Intervention de Laetitia Avia

Séance en hémicycle du lundi 28 juin 2021 à 16h00
Respect des principes de la république — Présentation

Photo issue du site de l'Assemblée nationale ou de WikipediaLaetitia Avia, rapporteure de la commission spéciale pour le chapitre IV du titre Ier :

La première fois que je me suis exprimée à cette tribune pour vous présenter une proposition de loi visant à lutter contre la haine en ligne, j'ai commencé mon propos en vous disant que le texte portait en lui le combat d'une femme qui ne supportait plus de se faire traiter de négresse sur les réseaux sociaux. Ce débat et ce combat n'ont pas fait l'unanimité entre, d'une part, ceux qui saluaient une implication forte dans cette lutte contre la haine en ligne et, d'autre part, ceux qui dénonçaient ou craignaient une montée en puissance d'un certain droit des minorités, d'une société dans laquelle la protection de quelques-uns irait à l'encontre de nos droits fondamentaux tels que la liberté d'expression, sans oublier ceux qui ne saisissaient pas les enjeux et la réalité des violences numériques, pensant qu'il suffisait de mettre son téléphone de côté pour y échapper.
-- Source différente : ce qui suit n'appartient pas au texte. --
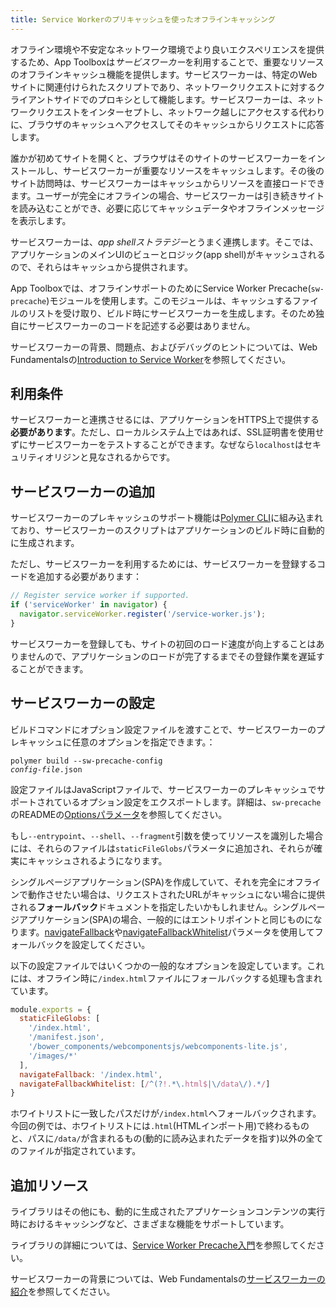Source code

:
 ```yaml
---
title: Service Workerのプリキャッシュを使ったオフラインキャッシング
---
```


オフライン環境や不安定なネットワーク環境でより良いエクスペリエンスを提供するため、App Toolboxは*サービスワーカー*を利用することで、重要なリソースのオフラインキャッシュ機能を提供します。サービスワーカーは、特定のWebサイトに関連付けられたスクリプトであり、ネットワークリクエストに対するクライアントサイドでのプロキシとして機能します。サービスワーカーは、ネットワークリクエストをインターセプトし、ネットワーク越しにアクセスする代わりに、ブラウザのキャッシュへアクセスしてそのキャッシュからリクエストに応答します。

誰かが初めてサイトを開くと、ブラウザはそのサイトのサービスワーカーをインストールし、サービスワーカーが重要なリソースをキャッシュします。その後のサイト訪問時は、サービスワーカーはキャッシュからリソースを直接ロードできます。ユーザーが完全にオフラインの場合、サービスワーカーは引き続きサイトを読み込むことができ、必要に応じてキャッシュデータやオフラインメッセージを表示します。

サービスワーカーは、*app shellストラテジー*とうまく連携します。そこでは、アプリケーションのメインUIのビューとロジック(app shell)がキャッシュされるので、それらはキャッシュから提供されます。

App Toolboxでは、オフラインサポートのためにService Worker Precache(`sw-precache`)モジュールを使用します。このモジュールは、キャッシュするファイルのリストを受け取り、ビルド時にサービスワーカーを生成します。そのため独自にサービスワーカーのコードを記述する必要はありません。

サービスワーカーの背景、問題点、およびデバッグのヒントについては、Web Fundamentalsの[Introduction to Service Worker](https://developers.google.com/web/fundamentals/primers/service-worker/)を参照してください。

## 利用条件

サービスワーカーと連携させるには、アプリケーションをHTTPS上で提供する**必要があります**。ただし、ローカルシステム上ではあれば、SSL証明書を使用せずにサービスワーカーをテストすることができます。なぜなら`localhost`はセキュリティオリジンと見なされるからです。

## サービスワーカーの追加

サービスワーカーのプレキャッシュのサポート機能は[Polymer CLI](/{{{polymer_version_dir}}}/docs/tools/polymer-cli)に組み込まれており、サービスワーカーのスクリプトはアプリケーションのビルド時に自動的に生成されます。

ただし、サービスワーカーを利用するためには、サービスワーカーを登録するコードを追加する必要があります：

```js
// Register service worker if supported.
if ('serviceWorker' in navigator) {
  navigator.serviceWorker.register('/service-worker.js');
}
```

サービスワーカーを登録しても、サイトの初回のロード速度が向上することはありませんので、アプリケーションのロードが完了するまでその登録作業を遅延することができます。

## サービスワーカーの設定

ビルドコマンドにオプション設定ファイルを渡すことで、サービスワーカーのプレキャッシュに任意のオプションを指定できます。：

<code>polymer build --sw-precache-config <var>config-file</var>.json</code>

設定ファイルはJavaScriptファイルで、サービスワーカーのプレキャッシュでサポートされているオプション設定をエクスポートします。詳細は、`sw-precache`のREADMEの[Optionsパラメータ](https://github.com/GoogleChrome/sw-precache#options-parameter)を参照してください。

もし`--entrypoint`、`--shell`、`--fragment`引数を使ってリソースを識別した場合には、それらのファイルは`staticFileGlobs`パラメータに追加され、それらが確実にキャッシュされるようになります。

シングルページアプリケーション(SPA)を作成していて、それを完全にオフラインで動作させたい場合は、リクエストされたURLがキャッシュにない場合に提供される**フォールバック**ドキュメントを指定したいかもしれません。シングルページアプリケーション(SPA)の場合、一般的にはエントリポイントと同じものになります。[navigateFallback](https://github.com/GoogleChrome/sw-precache#navigatefallback-string)や[navigateFallbackWhitelist](https://github.com/GoogleChrome/sw-precache#navigatefallbackwhitelist-arrayregexp)パラメータを使用してフォールバックを設定してください。

以下の設定ファイルではいくつかの一般的なオプションを設定しています。これには、オフライン時に`/index.html`ファイルにフォールバックする処理も含まれています。

```js
module.exports = {
  staticFileGlobs: [
    '/index.html',
    '/manifest.json',
    '/bower_components/webcomponentsjs/webcomponents-lite.js',
    '/images/*'
  ],
  navigateFallback: '/index.html',
  navigateFallbackWhitelist: [/^(?!.*\.html$|\/data\/).*/]
}
```

ホワイトリストに一致したパスだけが`/index.html`へフォールバックされます。今回の例では、ホワイトリストには`.html`(HTMLインポート用)で終わるものと、パスに`/data/`が含まれるもの(動的に読み込まれたデータを指す)以外の全てのファイルが指定されています。

## 追加リソース

ライブラリはその他にも、動的に生成されたアプリケーションコンテンツの実行時におけるキャッシングなど、さまざまな機能をサポートしています。

ライブラリの詳細については、[Service Worker Precache入門](https://github.com/GoogleChrome/sw-precache/blob/master/GettingStarted.md)を参照してください。

サービスワーカーの背景については、Web Fundamentalsの[サービスワーカーの紹介](https://developers.google.com/web/fundamentals/primers/service-worker/)を参照してください。
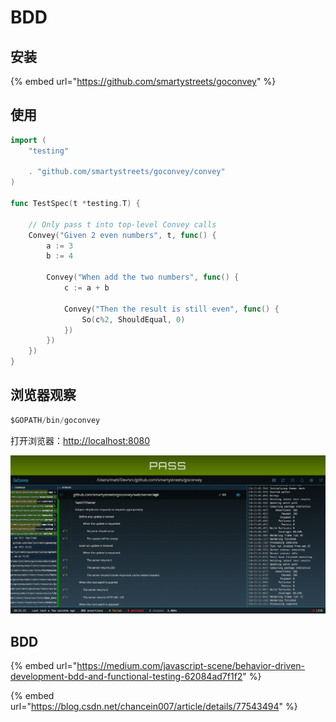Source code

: # BDD

## 安装

{% embed url="https://github.com/smartystreets/goconvey" %}

## 使用

```go
import (
	"testing"

	. "github.com/smartystreets/goconvey/convey"
)

func TestSpec(t *testing.T) {

	// Only pass t into top-level Convey calls
	Convey("Given 2 even numbers", t, func() {
		a := 3
		b := 4

		Convey("When add the two numbers", func() {
			c := a + b

			Convey("Then the result is still even", func() {
				So(c%2, ShouldEqual, 0)
			})
		})
	})
}
```

## 浏览器观察

```go
$GOPATH/bin/goconvey
```

打开浏览器：[http://localhost:8080](http://localhost:8080)

![](../../.gitbook/assets/image%20%2817%29.png)

## BDD

{% embed url="https://medium.com/javascript-scene/behavior-driven-development-bdd-and-functional-testing-62084ad7f1f2" %}

{% embed url="https://blog.csdn.net/chancein007/article/details/77543494" %}



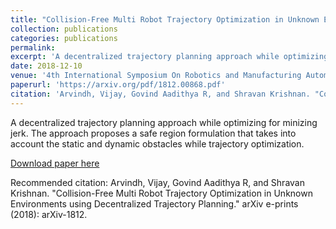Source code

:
 ```yaml
---
title: "Collision-Free Multi Robot Trajectory Optimization in Unknown Environments using Decentralized Trajectory Planning"
collection: publications
categories: publications
permalink: 
excerpt: 'A decentralized trajectory planning approach while optimizing for minizing jerk. The approach proposes a safe region formulation that takes into account the static and dynamic obstacles while trajectory optimization.'
date: 2018-12-10
venue: '4th International Symposium On Robotics and Manufacturing Automation, DSEC, Perambalur, Tamil Nadu, India.'
paperurl: 'https://arxiv.org/pdf/1812.00868.pdf'
citation: 'Arvindh, Vijay, Govind Aadithya R, and Shravan Krishnan. "Collision-Free Multi Robot Trajectory Optimization in Unknown Environments using Decentralized Trajectory Planning." arXiv e-prints (2018): arXiv-1812.'
---
```

A decentralized trajectory planning approach while optimizing for minizing jerk. The approach proposes a safe region formulation that takes into account the static and dynamic obstacles while trajectory optimization.

[Download paper here](https://arxiv.org/pdf/1812.00868.pdf)

Recommended citation: Arvindh, Vijay, Govind Aadithya R, and Shravan Krishnan. "Collision-Free Multi Robot Trajectory Optimization in Unknown Environments using Decentralized Trajectory Planning." arXiv e-prints (2018): arXiv-1812.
Ces débats ne datent que d'un ou deux ans, mais j'ai l'impression qu'ils sont d'un autre temps tellement d'eau a coulé sous les ponts et tellement de souffrance est remonté à la surface, une souffrance universelle qui touche bien sûr les personnes les plus vulnérables, cibles de la haine en ligne en raison de leur prétendue race, de leur religion, de leur orientation sexuelle, de leur identité de genre, mais aussi tout un chacun qu'on cherchera à déstabiliser en raison de ses convictions, de son uniforme, de sa fonction. Notre pays en a payé le lourd tribut. Ces victimes quotidiennes de la haine en ligne, vous les connaissez : ce sont vos filles, vos frères et sœurs, vos voisins de palier, cet inconnu croisé tous les jours au café d'en face, vos collègues sur les bancs mêmes de cet hémicycle. Oui, les violences numériques nous touchent toutes et tous, d'une manière ou d'une autre. Il ne se passe pas un drame aujourd'hui en France sans que l'on questionne la responsabilité des réseaux sociaux.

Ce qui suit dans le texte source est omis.